A million flowers bloomed.
All the rest well worth reading. It is an opinion piece, but well done.
"And what of their Innovation today? Microsoft has missed just about every major trend in computing over the past decade. They missed Search, they missed MP3 players, had to buy webmail, missed user generated content, maps,blogging, online video, cloud computing, location sensitive apps, smart phones, Apps, texting, social networking, tablets, micro-blogging (ie, Twitter). On and on goes the list of latest and greatest technologies, with MSFT nowhere to be seen.
"The list of recent Microsoft innovations is astonishingly short. They were always better copiers than they were innovators; even now, they seem to have forgotten how to steal effectively. They may have bought their way into gaming, dropping several billion dollars to become competitive, develop the X-Box and buying Bungie but all in, it is hardly a winner for them.
The anti-trust suit had nothing to do with the that licensing scheme. It was about bundling software such as Internet Explorer with the OS. I was working at Compaq at the time and it was a spat between Compaq and M$ over our inclusion of Netscape Navigator on out PC's that sparked the FTC investigation.
Yet to be told is what these bastards did to ergonomic keyboards.
I honestly think that what Microsoft wanted wasn't Skype's software or userbase, what they wanted was the long series of communications agreements that Skype's made with tier one providers around the world, and those agreements were loose enough to be leveraged by Microsoft. Because, let's be honest, Skype's software is just a gizmo, easily reproduced with dozens of packages out there. They don't hold any magic solutions that aren't available elsewhere. But what they did do was smooze and dine what they felt to be the most critical part of real time communication over the internet - the providers themselves.
And they got some pretty nifty sweetheart deals guarantying quality of service, something that'd cost Microsoft tons to try to reproduce themselves.

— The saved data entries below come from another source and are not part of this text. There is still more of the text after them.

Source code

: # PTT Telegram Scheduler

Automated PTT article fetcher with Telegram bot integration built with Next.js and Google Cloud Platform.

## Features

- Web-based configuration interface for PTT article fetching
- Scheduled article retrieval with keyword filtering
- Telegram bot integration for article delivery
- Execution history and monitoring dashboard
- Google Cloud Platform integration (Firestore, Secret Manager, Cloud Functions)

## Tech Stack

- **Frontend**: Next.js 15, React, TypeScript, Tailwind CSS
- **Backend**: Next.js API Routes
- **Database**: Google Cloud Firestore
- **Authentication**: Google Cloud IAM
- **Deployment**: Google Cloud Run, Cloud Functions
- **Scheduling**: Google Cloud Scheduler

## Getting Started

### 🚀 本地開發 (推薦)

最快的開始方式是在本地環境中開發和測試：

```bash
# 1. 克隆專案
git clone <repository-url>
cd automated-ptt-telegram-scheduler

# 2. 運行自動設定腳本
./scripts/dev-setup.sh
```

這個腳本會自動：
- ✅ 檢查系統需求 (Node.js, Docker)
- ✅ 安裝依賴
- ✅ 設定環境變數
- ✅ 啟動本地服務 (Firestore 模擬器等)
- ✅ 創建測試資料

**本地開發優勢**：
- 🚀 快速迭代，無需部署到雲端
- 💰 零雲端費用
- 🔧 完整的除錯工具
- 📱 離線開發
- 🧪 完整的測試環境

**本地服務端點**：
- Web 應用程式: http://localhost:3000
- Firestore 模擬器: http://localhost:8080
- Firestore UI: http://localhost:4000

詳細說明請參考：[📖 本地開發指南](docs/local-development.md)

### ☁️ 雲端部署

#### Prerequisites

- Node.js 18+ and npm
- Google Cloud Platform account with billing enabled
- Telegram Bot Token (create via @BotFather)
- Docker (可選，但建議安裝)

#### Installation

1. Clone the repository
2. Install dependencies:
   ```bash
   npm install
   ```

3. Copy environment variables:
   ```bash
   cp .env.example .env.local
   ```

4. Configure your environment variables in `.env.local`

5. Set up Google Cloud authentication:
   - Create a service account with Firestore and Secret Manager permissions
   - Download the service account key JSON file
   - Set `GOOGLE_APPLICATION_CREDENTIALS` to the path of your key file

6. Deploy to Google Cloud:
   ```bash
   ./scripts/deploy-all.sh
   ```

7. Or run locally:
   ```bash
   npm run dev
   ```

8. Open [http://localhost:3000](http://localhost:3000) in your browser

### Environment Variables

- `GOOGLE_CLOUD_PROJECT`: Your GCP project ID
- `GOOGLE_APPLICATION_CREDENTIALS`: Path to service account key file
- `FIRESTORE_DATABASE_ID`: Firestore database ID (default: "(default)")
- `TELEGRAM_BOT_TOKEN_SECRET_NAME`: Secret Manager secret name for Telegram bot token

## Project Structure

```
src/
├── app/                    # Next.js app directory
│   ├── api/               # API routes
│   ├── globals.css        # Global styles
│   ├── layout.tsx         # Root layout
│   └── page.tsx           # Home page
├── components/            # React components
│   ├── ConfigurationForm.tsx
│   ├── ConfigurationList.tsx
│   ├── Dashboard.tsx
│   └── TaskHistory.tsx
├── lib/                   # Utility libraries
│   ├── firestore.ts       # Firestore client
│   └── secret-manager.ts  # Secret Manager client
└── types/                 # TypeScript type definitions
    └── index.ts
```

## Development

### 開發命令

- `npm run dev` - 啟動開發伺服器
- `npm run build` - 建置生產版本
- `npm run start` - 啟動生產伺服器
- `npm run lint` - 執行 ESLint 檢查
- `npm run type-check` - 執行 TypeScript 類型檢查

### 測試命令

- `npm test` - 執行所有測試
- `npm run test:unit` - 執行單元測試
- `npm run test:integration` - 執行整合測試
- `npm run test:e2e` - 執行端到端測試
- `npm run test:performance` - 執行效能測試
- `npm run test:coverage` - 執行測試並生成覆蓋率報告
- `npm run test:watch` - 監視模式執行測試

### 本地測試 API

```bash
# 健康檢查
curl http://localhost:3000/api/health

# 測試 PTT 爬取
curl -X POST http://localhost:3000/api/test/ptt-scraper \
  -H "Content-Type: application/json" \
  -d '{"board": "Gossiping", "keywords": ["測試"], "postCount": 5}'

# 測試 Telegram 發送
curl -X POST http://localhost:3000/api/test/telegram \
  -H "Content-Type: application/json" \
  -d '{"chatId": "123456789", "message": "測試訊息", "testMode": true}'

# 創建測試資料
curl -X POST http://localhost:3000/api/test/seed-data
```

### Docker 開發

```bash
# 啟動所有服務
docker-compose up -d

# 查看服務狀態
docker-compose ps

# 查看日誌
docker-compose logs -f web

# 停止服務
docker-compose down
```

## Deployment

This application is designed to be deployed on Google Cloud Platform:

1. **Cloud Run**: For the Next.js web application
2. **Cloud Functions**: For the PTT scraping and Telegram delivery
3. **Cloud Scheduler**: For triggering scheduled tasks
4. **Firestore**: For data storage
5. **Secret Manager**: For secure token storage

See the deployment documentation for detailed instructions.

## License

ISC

Why did Office take off and Word Perfect fail? Because Word Perfect kept putting kludges on their software to try to make it better, rather than going for the WYSIWYG interface that business wanted. Why did Alpha IV fail to Access? Because they decided that they could continue with a non-windows interface rather than adapt. Sure, FoxPro and Alpha IV and even DBASE were rocketships compared to Access, but required extensive learning to do the most basic of things, whereas Access excelled at just being easy. Lotus 1-2-3 bet business users wouldn't go for the fancier interface of Windows, and died.
Could someone come along and topple Microsoft? Absolutely. Will anyone? Probably not, but you never know. Firefox and Google Chrome are massive players in the browser market today, something that Netscape could have done, but they truthfully fell behind.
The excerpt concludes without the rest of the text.